(Supplied material)

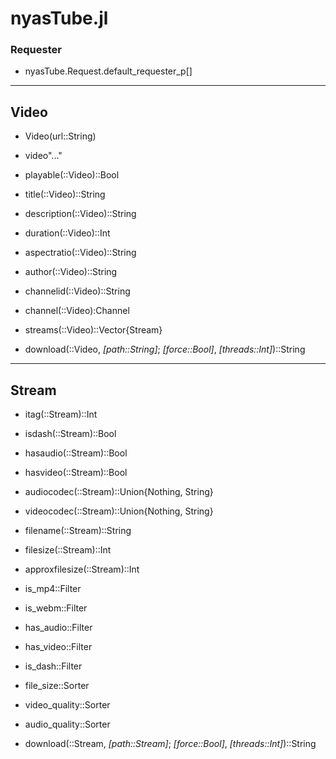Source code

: # nyasTube.jl

### Requester

- nyasTube.Request.default_requester_p[]

---

## Video

- Video(url::String)
- video"..."

- playable(::Video)::Bool
- title(::Video)::String
- description(::Video)::String
- duration(::Video)::Int
- aspectratio(::Video)::String
- author(::Video)::String
- channelid(::Video)::String
- channel(::Video):Channel
- streams(::Video)::Vector{Stream}

- download(::Video, *[path::String]*; *[force::Bool]*, *[threads::Int]*)::String

---

## Stream

- itag(::Stream)::Int
- isdash(::Stream)::Bool
- hasaudio(::Stream)::Bool
- hasvideo(::Stream)::Bool
- audiocodec(::Stream)::Union{Nothing, String}
- videocodec(::Stream)::Union{Nothing, String}
- filename(::Stream)::String
- filesize(::Stream)::Int
- approxfilesize(::Stream)::Int

- is_mp4::Filter
- is_webm::Filter
- has_audio::Filter
- has_video::Filter
- is_dash::Filter
- file_size::Sorter
- video_quality::Sorter
- audio_quality::Sorter

- download(::Stream, *[path::Stream]*; *[force::Bool]*, *[threads::Int]*)::String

(End Supplied material)

> _What to produce_
Across the entries above, work out how many lines hold "force". The answer is that number alone.

> _Completed exercise_
2